Una amichevole chiacchierata con Enrico Pieranunzi, per parlare del suo ultimo disco, ma anche per scoprire il suo modo di fare jazz, e forse anche il "segreto del suo successo", partendo innanzitutto dal longevo rapporto con la sua etichetta discografica, l'Egea Records.

«Sono legato all'Egea da undici anni, al di là della continuità è un rapporto importante anche per i contenuti, perché mi ha dato l'opportunità di esplorare una zona compositiva che forse con un altro produttore e con un'altra casa discografica non avrei potuto approfondire verso questa direzione melodico-mediterranea. Anche il fatto di poter lavorare con organici diversi. Il piano solo per me è relativamente usuale, invece mi riferisco al trio con Racconti Mediterranei o quest'organico di Les Amants con gli archi: per me sono organici inusuali. Ed anche dal punto di vista della scrittura è una grossa opportunità».

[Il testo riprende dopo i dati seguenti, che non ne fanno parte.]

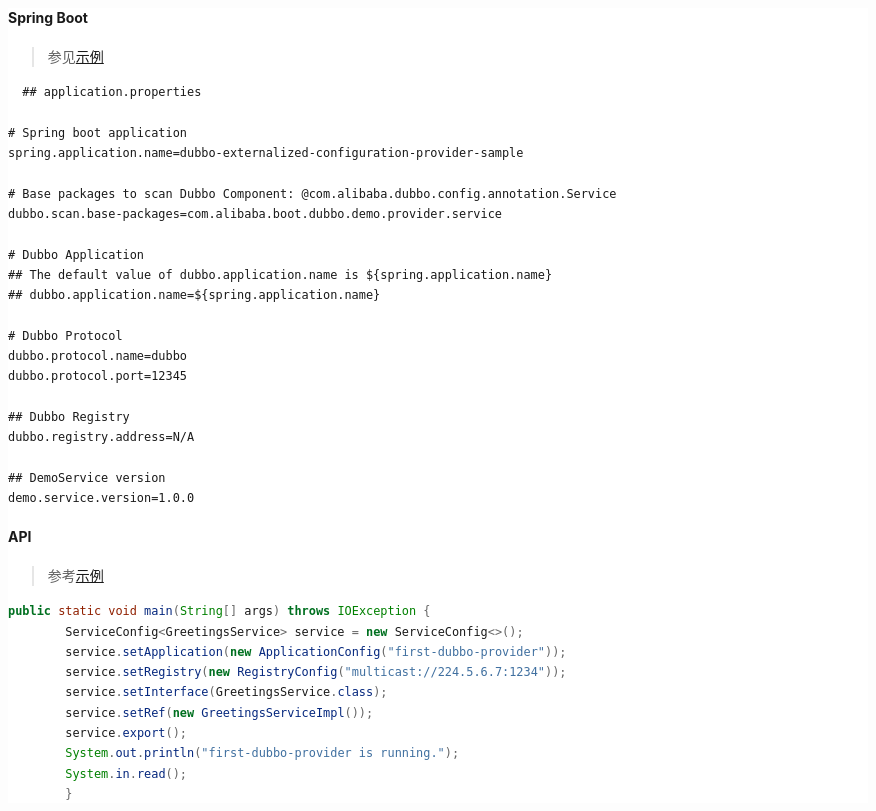 #### Spring Boot

> 参见[示例](https://github.com/apache/dubbo-spring-boot-project/tree/master/dubbo-spring-boot-samples)

```properties
  ## application.properties

# Spring boot application
spring.application.name=dubbo-externalized-configuration-provider-sample

# Base packages to scan Dubbo Component: @com.alibaba.dubbo.config.annotation.Service
dubbo.scan.base-packages=com.alibaba.boot.dubbo.demo.provider.service

# Dubbo Application
## The default value of dubbo.application.name is ${spring.application.name}
## dubbo.application.name=${spring.application.name}

# Dubbo Protocol
dubbo.protocol.name=dubbo
dubbo.protocol.port=12345

## Dubbo Registry
dubbo.registry.address=N/A

## DemoService version
demo.service.version=1.0.0
```

#### API

> 参考[示例](https://github.com/apache/dubbo-samples/tree/master/1-basic/dubbo-samples-api)

```java
public static void main(String[] args) throws IOException {
        ServiceConfig<GreetingsService> service = new ServiceConfig<>();
        service.setApplication(new ApplicationConfig("first-dubbo-provider"));
        service.setRegistry(new RegistryConfig("multicast://224.5.6.7:1234"));
        service.setInterface(GreetingsService.class);
        service.setRef(new GreetingsServiceImpl());
        service.export();
        System.out.println("first-dubbo-provider is running.");
        System.in.read();
        }
```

È quanto emerge anche dal modo in cui è stato concepito questo lavoro discografico, "una mia boutade irresponsabile" la definisce Pieranunzi, nata dallo scambio di battute fra lui e Antonio Miscenà, produttore dell'Egea.

«Mi chiese cosa volessi fare dopo Racconti Mediterranei, ed io: "Adesso bisognerebbe ideare qualcosa con…un quartetto d'archi!" Io quasi scherzavo, invece lui fu subito d'accordo. E a quel punto è stato un colpo, perché avevo un'esperienza molto limitata nel settore, ed è stata una cosa complessa… E appagante, per due motivi: prima di tutto perché ho imparato tanto scrivendo, la musica è talmente enorme, infinita, che ho imparato un po' di più. Poi perché ho potuto fare un'operazione più dichiarata di fusione tra le mie radici classiche e quelle jazz, perché certe parti del quartetto sono proprio classiche, tardo-romantiche, impressionistiche, mentre le parti jazz vengono fuori con le improvvisazioni, specie da Bulgarelli e Giuliani. Quindi ho avuto l'opportunità di mettere insieme in maniera chiara e visibile questo doppio linguaggio».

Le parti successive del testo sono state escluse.